Required action: Beginning with the first line of the data below, set down each line exactly through the line that contains "Generated by fint-consumer".

(Input for this task begins)

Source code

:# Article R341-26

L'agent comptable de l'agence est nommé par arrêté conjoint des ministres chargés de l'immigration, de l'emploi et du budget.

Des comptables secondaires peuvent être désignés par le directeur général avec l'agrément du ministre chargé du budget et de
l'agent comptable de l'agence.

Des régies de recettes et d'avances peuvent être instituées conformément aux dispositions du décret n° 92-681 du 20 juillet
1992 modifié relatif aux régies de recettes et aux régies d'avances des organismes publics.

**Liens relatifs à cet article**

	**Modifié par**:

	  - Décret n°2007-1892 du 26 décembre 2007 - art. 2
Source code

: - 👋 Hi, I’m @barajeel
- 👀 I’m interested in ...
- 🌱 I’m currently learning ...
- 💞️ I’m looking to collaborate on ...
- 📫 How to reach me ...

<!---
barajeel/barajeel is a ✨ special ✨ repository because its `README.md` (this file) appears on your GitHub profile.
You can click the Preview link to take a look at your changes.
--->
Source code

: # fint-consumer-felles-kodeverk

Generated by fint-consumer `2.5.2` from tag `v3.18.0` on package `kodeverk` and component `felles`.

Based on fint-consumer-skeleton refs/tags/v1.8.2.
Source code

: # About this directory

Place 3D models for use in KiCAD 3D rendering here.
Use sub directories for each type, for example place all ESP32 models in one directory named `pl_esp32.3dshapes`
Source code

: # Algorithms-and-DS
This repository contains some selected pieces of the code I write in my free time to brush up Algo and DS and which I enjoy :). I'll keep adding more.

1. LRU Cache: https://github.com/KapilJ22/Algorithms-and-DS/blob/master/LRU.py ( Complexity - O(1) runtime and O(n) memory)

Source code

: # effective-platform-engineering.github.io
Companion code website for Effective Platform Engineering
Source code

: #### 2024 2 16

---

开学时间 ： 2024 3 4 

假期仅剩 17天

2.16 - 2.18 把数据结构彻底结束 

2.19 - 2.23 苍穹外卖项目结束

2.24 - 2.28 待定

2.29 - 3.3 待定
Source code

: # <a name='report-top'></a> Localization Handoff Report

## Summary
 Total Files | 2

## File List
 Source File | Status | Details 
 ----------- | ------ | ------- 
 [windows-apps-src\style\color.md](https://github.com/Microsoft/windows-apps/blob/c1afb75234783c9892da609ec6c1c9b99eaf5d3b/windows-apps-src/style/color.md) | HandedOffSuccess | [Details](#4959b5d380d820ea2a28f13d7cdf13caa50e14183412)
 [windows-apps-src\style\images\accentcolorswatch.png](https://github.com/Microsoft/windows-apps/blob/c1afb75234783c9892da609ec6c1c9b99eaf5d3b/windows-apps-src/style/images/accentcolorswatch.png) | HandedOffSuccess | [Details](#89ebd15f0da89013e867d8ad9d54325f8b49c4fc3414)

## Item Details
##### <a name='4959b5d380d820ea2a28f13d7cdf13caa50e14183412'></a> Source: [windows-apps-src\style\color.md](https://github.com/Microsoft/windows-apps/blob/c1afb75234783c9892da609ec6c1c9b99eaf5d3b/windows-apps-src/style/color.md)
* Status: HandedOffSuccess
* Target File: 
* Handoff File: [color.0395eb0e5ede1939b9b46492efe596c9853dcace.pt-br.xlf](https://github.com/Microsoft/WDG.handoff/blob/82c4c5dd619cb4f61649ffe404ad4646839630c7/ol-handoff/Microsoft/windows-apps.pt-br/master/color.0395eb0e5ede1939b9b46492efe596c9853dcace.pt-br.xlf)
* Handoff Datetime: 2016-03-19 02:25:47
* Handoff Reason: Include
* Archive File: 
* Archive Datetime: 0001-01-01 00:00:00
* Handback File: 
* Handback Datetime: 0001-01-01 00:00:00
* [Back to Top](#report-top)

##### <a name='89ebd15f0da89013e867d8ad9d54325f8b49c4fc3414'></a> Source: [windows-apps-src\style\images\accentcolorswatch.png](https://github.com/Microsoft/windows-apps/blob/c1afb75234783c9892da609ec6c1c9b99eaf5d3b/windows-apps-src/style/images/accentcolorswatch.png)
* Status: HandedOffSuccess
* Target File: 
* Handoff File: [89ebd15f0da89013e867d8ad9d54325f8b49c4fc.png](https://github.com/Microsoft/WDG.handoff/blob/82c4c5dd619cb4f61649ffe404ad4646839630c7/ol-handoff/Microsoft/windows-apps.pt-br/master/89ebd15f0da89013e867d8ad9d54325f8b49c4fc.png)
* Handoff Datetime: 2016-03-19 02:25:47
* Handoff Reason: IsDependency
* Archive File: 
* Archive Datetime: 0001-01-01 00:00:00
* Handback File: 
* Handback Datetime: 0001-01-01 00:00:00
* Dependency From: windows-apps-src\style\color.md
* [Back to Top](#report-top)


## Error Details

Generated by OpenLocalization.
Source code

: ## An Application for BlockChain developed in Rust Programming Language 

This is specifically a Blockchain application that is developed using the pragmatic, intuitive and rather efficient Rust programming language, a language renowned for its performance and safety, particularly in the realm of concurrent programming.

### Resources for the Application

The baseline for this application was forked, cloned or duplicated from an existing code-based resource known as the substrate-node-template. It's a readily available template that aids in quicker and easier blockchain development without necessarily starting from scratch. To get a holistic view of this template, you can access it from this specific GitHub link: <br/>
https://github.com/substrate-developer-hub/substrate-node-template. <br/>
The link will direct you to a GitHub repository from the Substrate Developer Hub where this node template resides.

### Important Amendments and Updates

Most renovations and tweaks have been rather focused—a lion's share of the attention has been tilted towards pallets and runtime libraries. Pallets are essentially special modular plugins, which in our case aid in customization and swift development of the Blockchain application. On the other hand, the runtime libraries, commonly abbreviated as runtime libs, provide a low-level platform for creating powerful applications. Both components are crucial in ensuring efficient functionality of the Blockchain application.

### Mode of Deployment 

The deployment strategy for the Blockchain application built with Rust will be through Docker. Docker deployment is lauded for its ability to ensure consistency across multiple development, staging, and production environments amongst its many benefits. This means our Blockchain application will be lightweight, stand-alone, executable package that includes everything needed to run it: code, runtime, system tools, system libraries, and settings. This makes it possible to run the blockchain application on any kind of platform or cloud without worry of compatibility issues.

(Input for this task ends)

Task result:
Source code

:# Article R341-26

L'agent comptable de l'agence est nommé par arrêté conjoint des ministres chargés de l'immigration, de l'emploi et du budget.

Des comptables secondaires peuvent être désignés par le directeur général avec l'agrément du ministre chargé du budget et de
l'agent comptable de l'agence.

Des régies de recettes et d'avances peuvent être instituées conformément aux dispositions du décret n° 92-681 du 20 juillet
1992 modifié relatif aux régies de recettes et aux régies d'avances des organismes publics.

**Liens relatifs à cet article**

	**Modifié par**:

	  - Décret n°2007-1892 du 26 décembre 2007 - art. 2
Source code

: - 👋 Hi, I’m @barajeel
- 👀 I’m interested in ...
- 🌱 I’m currently learning ...
- 💞️ I’m looking to collaborate on ...
- 📫 How to reach me ...

<!---
barajeel/barajeel is a ✨ special ✨ repository because its `README.md` (this file) appears on your GitHub profile.
You can click the Preview link to take a look at your changes.
--->
Source code

: # fint-consumer-felles-kodeverk

Generated by fint-consumer `2.5.2` from tag `v3.18.0` on package `kodeverk` and component `felles`.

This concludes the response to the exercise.